Examine the continuity of the function $f(x) = \begin{cases} \frac{x^2}{2}, & \text{if } 0 \leq x \leq 1 \\ 2x^2 - 3x + \frac{3}{2}, & \text{if } 1 < x \leq 2 \end{cases}$ at $x = 1$.

Continuous at $x = 1$ because $\text{LHL} = \text{RHL} = f(1)$.

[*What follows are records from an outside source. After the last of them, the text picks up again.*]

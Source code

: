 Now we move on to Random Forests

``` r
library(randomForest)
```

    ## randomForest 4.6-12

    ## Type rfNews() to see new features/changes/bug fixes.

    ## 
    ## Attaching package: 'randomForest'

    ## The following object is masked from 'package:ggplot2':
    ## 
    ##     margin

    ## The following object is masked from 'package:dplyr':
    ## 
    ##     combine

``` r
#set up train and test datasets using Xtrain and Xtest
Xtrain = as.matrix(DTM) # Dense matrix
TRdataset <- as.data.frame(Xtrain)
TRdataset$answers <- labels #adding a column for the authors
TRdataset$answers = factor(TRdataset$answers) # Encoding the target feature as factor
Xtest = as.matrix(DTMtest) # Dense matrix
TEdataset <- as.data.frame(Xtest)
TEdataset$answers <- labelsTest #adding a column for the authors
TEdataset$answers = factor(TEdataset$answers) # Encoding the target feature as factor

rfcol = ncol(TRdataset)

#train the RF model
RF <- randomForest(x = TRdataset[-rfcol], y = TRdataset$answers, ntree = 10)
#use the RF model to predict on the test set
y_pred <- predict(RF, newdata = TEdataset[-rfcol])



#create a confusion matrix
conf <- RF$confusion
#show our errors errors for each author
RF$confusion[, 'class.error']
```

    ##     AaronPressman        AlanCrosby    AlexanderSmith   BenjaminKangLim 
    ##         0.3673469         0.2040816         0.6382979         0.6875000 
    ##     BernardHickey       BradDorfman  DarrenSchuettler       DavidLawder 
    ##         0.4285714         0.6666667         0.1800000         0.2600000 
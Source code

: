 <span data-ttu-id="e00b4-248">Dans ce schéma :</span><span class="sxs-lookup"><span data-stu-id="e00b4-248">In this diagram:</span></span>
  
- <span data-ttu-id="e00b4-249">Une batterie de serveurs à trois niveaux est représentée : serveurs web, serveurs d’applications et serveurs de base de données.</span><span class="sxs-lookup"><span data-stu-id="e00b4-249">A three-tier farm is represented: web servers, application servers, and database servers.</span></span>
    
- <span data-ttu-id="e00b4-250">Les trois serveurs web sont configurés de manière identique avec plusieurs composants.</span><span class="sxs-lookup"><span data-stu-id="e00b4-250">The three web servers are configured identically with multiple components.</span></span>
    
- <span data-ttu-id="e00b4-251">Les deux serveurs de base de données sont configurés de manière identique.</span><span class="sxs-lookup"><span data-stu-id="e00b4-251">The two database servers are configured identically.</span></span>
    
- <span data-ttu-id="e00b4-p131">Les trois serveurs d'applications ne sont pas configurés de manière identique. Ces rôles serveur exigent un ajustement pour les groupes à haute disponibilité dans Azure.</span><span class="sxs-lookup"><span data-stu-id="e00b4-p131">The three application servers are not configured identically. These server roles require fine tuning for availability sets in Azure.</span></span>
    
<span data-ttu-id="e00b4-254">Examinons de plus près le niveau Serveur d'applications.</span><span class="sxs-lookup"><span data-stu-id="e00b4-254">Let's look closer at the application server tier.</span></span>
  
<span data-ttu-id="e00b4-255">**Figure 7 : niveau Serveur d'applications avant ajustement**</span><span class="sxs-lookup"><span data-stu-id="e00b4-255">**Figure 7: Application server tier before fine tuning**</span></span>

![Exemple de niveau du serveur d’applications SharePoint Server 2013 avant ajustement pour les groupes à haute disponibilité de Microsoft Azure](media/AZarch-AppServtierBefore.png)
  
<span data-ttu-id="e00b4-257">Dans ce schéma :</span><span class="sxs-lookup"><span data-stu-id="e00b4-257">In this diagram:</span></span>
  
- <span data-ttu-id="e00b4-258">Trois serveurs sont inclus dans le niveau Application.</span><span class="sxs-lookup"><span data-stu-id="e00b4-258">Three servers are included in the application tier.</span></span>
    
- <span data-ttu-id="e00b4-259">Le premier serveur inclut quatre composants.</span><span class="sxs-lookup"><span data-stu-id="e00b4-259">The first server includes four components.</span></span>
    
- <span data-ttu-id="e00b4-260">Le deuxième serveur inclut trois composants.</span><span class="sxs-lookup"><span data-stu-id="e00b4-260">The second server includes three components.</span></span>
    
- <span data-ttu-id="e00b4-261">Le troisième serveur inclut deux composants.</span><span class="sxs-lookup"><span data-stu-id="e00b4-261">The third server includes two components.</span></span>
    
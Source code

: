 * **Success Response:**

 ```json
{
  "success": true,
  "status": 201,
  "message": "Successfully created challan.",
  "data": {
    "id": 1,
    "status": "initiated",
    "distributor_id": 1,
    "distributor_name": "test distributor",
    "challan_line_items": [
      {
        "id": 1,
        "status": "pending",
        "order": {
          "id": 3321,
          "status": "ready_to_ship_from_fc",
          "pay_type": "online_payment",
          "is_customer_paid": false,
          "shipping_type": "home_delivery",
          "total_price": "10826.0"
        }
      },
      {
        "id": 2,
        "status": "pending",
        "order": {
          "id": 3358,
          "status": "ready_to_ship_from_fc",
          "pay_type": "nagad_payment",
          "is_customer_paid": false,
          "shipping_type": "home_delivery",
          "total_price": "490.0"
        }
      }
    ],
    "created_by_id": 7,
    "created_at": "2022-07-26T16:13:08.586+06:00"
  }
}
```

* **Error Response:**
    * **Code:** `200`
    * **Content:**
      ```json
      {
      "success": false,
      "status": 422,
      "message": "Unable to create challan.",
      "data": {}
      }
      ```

The correct answer is Option (2) → Continuous at $x = 1$ because $\text{LHL} = \text{RHL} = f(1)$. ##

We have,

$f(x) = \begin{cases} \frac{x^2}{2}, & \text{if } 0 \leq x \leq 1 \\ 2x^2 - 3x + \frac{3}{2}, & \text{if } 1 < x \leq 2 \end{cases} \text{ at } x = 1$

At $x = 1$,

$\text{LHL} = \lim\limits_{x \to 1^-} \frac{x^2}{2} = \lim\limits_{h \to 0} \frac{(1 - h)^2}{2}$

Put $x = 1 - h$,

$= \lim\limits_{h \to 0} \frac{1 + h^2 - 2h}{2} = \frac{1}{2} \quad [∵(a - b)^2 = a^2 + b^2 - 2ab]$

$\text{RHL} = \lim\limits_{x \to 1^+} \left( 2x^2 - 3x + \frac{3}{2} \right)$

Put $x = 1 + h$,

$= \lim\limits_{h \to 0} \left[ 2(1 + h)^2 - 3(1 + h) + \frac{3}{2} \right] = \lim\limits_{h \to 0} \left( 2 + 2h^2 + 4h - 3 - 3h + \frac{3}{2} \right)$

$= -1 + \frac{3}{2} = \frac{1}{2} \quad [∵(a + b)^2 = a^2 + b^2 + 2ab]$

and $f(1) = \frac{1^2}{2} = \frac{1}{2}$

$∴\text{LHL} = \text{RHL} = f(1)$

Hence, $f(x)$ is continuous at $x = 1$.